Aim of the task: Using the entries below, copy out all lines where "libraries" is found.
:::
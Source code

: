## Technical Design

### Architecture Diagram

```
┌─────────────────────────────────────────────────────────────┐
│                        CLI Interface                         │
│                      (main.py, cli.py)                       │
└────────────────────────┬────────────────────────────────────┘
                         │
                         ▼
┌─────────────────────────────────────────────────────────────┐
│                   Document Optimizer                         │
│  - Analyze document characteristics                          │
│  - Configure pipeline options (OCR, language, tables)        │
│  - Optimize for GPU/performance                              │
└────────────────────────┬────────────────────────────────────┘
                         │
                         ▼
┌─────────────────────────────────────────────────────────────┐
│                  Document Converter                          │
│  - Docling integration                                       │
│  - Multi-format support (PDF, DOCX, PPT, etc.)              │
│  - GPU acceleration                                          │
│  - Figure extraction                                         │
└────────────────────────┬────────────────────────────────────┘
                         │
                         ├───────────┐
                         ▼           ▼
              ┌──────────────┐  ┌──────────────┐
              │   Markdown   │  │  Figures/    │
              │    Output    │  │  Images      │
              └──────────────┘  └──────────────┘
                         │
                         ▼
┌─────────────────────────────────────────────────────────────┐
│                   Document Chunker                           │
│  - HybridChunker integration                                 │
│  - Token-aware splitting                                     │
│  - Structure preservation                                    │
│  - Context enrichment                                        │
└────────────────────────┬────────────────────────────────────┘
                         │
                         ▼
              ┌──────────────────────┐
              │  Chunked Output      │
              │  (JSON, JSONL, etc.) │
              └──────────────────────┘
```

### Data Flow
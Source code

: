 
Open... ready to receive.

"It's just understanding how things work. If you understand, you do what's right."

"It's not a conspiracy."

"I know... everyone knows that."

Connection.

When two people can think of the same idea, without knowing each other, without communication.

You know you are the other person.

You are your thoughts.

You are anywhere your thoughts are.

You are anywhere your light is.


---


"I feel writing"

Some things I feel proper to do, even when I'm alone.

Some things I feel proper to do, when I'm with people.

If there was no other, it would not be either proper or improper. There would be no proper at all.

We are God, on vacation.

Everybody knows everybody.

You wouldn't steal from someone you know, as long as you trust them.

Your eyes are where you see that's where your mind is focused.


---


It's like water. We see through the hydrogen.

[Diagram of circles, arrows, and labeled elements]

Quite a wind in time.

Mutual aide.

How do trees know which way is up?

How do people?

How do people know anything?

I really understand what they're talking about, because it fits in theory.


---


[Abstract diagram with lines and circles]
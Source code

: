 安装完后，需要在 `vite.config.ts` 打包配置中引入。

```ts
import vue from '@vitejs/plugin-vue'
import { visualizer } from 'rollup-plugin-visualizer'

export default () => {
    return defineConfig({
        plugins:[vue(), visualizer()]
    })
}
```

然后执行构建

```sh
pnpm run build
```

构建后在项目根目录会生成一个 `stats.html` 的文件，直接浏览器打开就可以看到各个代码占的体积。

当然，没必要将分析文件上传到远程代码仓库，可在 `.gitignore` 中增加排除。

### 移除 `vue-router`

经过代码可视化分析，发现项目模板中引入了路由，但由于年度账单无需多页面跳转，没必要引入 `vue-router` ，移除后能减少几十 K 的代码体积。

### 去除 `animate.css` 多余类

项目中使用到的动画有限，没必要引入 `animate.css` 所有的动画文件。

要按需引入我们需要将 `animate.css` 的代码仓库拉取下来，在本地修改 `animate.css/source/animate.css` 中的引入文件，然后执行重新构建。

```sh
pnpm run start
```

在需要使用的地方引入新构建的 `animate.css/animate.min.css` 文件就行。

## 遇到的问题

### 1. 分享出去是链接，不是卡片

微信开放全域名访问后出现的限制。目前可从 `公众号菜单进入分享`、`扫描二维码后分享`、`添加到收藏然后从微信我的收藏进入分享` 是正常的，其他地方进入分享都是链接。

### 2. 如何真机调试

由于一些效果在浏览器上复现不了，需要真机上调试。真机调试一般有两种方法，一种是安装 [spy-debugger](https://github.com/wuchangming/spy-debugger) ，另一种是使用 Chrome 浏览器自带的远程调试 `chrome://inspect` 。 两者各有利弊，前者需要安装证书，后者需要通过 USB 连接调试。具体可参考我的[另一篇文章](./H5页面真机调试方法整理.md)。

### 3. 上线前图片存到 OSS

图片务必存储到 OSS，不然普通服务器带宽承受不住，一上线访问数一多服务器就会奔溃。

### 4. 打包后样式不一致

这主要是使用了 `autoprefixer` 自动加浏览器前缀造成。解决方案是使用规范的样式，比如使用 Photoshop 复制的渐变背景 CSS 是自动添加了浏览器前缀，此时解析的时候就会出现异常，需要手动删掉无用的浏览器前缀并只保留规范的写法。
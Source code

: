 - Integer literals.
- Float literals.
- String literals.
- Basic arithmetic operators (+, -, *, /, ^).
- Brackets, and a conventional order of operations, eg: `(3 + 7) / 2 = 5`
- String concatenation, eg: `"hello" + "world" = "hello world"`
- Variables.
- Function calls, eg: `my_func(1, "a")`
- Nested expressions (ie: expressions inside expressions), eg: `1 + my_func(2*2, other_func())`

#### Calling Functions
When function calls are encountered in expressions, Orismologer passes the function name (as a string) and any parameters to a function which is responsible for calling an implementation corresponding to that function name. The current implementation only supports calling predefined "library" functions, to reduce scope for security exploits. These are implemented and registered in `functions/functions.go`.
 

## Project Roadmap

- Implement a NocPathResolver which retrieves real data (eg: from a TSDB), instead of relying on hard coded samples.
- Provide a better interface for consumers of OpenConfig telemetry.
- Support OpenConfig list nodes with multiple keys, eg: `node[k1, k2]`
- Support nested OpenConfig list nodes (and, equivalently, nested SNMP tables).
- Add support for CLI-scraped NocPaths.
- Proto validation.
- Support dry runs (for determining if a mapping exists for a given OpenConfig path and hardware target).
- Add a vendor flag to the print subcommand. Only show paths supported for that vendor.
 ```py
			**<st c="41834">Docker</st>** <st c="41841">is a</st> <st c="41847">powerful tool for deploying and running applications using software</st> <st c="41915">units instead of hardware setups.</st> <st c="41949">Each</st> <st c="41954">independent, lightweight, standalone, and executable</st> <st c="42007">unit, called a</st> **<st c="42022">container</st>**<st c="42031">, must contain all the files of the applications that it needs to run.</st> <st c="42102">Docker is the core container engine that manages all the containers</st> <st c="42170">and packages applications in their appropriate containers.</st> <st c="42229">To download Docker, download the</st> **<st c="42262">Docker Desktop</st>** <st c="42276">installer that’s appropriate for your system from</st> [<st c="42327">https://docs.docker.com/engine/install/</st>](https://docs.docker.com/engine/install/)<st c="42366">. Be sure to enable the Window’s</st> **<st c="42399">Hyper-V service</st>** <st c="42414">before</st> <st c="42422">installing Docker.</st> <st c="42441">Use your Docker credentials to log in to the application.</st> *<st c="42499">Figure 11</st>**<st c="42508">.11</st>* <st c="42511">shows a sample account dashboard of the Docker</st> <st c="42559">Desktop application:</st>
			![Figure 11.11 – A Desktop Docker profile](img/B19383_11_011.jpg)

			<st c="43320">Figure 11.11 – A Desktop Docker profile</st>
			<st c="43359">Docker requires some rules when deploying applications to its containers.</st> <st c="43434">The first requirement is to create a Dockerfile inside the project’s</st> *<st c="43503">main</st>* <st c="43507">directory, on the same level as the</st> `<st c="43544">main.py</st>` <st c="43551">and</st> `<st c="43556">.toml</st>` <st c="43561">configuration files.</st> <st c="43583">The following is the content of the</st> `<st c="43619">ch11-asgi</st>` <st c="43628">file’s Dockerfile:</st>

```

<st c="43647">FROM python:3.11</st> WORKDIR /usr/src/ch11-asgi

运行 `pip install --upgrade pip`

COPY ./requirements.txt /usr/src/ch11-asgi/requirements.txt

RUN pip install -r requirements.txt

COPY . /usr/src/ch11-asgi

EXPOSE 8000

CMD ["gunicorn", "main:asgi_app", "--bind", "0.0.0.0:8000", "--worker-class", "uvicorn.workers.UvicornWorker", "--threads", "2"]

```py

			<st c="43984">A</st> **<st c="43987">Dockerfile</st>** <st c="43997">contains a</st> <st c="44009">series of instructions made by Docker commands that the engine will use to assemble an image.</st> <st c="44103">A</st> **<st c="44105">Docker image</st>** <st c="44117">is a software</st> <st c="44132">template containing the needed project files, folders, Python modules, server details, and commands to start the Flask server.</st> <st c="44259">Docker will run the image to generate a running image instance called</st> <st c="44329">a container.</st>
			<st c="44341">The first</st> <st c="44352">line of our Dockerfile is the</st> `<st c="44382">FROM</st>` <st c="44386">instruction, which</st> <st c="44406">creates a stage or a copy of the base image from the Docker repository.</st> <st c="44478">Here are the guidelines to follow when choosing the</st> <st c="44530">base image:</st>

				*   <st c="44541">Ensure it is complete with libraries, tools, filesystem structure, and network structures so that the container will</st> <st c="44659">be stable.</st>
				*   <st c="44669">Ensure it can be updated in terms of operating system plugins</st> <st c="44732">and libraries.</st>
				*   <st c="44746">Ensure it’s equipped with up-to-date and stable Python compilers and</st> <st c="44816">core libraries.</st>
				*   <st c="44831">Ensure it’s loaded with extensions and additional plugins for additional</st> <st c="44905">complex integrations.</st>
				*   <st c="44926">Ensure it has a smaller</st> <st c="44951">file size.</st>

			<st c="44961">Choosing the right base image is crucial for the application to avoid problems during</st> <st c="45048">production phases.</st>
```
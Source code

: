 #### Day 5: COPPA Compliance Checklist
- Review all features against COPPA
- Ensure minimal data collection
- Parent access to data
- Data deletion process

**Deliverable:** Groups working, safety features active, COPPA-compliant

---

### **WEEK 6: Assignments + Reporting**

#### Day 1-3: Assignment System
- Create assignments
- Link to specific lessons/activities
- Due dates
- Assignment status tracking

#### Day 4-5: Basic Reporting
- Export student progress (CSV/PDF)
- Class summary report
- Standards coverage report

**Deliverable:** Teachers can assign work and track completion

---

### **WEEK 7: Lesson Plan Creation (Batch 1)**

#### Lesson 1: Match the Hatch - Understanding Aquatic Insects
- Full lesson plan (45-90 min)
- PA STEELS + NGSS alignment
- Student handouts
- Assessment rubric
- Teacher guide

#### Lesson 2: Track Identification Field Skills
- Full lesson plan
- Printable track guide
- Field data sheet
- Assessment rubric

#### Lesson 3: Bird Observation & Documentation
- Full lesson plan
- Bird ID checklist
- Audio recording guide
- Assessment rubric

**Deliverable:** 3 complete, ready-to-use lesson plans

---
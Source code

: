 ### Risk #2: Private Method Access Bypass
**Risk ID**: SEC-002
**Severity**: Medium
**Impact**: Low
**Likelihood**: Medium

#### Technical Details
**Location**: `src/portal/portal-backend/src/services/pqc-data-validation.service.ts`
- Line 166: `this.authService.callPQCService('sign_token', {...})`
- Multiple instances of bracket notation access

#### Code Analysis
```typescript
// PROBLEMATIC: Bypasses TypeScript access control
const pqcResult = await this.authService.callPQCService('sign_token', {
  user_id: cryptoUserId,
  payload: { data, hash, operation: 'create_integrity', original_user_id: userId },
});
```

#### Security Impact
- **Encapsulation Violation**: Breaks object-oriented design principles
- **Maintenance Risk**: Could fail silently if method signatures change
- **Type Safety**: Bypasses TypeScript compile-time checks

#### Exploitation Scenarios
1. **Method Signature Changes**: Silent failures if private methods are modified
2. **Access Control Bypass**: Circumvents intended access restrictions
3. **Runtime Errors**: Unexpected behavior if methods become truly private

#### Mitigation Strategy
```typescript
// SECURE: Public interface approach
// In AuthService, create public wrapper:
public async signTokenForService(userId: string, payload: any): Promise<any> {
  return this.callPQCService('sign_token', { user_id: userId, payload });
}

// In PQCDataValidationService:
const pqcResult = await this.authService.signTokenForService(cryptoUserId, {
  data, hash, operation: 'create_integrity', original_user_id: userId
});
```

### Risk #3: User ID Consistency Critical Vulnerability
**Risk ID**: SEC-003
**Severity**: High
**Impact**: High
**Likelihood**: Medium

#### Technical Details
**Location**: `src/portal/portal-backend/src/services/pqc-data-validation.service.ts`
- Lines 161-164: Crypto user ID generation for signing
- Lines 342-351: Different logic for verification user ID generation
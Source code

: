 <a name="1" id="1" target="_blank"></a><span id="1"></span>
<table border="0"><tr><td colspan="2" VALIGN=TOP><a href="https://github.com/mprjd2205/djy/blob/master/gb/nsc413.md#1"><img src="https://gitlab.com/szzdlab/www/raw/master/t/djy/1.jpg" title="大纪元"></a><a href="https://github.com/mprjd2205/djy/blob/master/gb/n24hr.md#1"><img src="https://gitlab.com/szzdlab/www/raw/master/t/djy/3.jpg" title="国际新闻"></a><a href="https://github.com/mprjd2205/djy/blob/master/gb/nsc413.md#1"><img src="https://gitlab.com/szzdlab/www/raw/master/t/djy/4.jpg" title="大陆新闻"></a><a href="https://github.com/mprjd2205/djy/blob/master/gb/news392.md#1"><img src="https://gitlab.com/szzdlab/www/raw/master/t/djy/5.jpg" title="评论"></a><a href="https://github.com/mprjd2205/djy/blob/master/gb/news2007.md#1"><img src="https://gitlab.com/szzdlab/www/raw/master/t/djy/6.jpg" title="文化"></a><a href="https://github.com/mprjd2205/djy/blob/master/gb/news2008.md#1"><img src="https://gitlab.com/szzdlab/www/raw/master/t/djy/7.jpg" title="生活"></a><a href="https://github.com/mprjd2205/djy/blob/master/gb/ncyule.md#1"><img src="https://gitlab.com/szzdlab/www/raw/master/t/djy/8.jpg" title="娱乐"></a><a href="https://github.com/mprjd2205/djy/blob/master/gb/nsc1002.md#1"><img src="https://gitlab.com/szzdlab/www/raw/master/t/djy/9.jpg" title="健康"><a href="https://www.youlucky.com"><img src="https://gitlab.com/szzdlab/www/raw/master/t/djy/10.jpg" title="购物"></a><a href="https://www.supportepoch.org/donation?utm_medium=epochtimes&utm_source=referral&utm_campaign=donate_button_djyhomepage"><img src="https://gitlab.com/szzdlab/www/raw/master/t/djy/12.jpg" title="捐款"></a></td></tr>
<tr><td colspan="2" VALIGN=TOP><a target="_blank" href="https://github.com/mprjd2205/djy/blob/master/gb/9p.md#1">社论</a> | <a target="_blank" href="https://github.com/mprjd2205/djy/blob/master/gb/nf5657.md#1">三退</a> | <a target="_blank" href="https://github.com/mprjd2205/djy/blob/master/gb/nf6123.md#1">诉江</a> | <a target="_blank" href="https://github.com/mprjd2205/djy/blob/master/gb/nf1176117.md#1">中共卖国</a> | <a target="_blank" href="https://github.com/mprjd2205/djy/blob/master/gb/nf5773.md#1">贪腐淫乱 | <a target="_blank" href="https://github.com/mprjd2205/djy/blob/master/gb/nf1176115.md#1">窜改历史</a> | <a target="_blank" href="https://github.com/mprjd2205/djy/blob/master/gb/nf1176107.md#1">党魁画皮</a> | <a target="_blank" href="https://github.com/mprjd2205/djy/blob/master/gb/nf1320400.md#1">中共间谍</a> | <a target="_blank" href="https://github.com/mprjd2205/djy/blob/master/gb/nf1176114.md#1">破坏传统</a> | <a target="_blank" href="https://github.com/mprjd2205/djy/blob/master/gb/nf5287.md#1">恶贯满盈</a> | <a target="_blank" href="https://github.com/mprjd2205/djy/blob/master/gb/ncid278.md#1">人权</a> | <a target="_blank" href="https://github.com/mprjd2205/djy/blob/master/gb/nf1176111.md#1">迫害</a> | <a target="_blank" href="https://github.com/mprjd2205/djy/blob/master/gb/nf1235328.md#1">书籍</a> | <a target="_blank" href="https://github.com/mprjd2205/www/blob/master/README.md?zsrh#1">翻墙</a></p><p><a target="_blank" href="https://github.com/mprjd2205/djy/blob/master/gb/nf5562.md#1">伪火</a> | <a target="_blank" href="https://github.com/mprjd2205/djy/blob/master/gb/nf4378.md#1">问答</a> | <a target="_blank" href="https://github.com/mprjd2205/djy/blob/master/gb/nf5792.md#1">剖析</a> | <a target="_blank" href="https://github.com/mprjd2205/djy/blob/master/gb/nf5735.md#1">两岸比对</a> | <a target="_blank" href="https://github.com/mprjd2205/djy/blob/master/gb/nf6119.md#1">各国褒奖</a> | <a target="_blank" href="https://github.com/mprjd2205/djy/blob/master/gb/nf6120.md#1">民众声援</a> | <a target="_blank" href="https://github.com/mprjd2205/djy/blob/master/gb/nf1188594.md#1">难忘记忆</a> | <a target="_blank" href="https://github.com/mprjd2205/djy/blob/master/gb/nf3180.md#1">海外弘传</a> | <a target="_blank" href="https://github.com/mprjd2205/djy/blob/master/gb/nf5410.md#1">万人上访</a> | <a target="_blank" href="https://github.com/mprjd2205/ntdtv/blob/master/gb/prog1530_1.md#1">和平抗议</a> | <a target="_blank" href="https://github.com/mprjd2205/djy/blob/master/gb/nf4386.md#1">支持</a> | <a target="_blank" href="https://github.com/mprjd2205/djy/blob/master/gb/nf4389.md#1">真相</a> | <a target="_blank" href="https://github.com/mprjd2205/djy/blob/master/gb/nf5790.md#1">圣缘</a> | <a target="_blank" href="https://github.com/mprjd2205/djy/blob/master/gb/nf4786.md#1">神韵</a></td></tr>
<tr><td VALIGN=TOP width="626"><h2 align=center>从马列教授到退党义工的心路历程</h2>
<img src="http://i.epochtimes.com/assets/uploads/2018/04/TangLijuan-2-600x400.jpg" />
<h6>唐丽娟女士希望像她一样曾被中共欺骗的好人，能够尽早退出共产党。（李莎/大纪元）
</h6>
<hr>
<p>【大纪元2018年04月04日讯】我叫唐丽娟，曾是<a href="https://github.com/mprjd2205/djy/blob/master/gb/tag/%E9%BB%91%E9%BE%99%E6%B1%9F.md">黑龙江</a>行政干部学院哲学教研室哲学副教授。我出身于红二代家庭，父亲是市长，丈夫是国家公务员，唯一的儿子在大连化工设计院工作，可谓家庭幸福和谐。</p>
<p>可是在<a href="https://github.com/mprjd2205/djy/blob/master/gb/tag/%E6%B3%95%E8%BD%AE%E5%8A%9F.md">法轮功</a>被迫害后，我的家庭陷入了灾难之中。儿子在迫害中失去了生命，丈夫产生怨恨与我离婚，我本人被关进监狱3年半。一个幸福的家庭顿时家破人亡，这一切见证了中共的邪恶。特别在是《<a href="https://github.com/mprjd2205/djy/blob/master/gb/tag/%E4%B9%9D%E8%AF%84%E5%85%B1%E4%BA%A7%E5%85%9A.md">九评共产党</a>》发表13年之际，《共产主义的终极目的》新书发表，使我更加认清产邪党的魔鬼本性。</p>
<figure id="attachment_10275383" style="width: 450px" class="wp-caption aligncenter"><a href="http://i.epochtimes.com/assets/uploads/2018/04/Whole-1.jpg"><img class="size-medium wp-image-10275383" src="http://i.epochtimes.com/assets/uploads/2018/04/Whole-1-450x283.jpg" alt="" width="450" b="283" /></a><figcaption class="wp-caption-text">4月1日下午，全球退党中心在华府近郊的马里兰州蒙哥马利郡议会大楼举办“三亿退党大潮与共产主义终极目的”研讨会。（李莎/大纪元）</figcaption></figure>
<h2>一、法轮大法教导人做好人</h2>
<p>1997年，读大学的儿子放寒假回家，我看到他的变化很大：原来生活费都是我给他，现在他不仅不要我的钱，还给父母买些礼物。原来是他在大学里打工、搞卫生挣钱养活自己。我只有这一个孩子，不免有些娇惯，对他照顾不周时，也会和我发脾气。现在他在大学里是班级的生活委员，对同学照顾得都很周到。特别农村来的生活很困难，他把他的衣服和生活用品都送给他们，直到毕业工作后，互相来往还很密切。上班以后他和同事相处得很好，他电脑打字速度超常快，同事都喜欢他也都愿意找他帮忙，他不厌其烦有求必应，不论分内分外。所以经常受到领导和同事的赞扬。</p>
:::
Result of this exercise:
				*   <st c="44541">Ensure it is complete with libraries, tools, filesystem structure, and network structures so that the container will</st> <st c="44659">be stable.</st>
				*   <st c="44669">Ensure it can be updated in terms of operating system plugins</st> <st c="44732">and libraries.</st>
				*   <st c="44746">Ensure it’s equipped with up-to-date and stable Python compilers and</st> <st c="44816">core libraries.</st>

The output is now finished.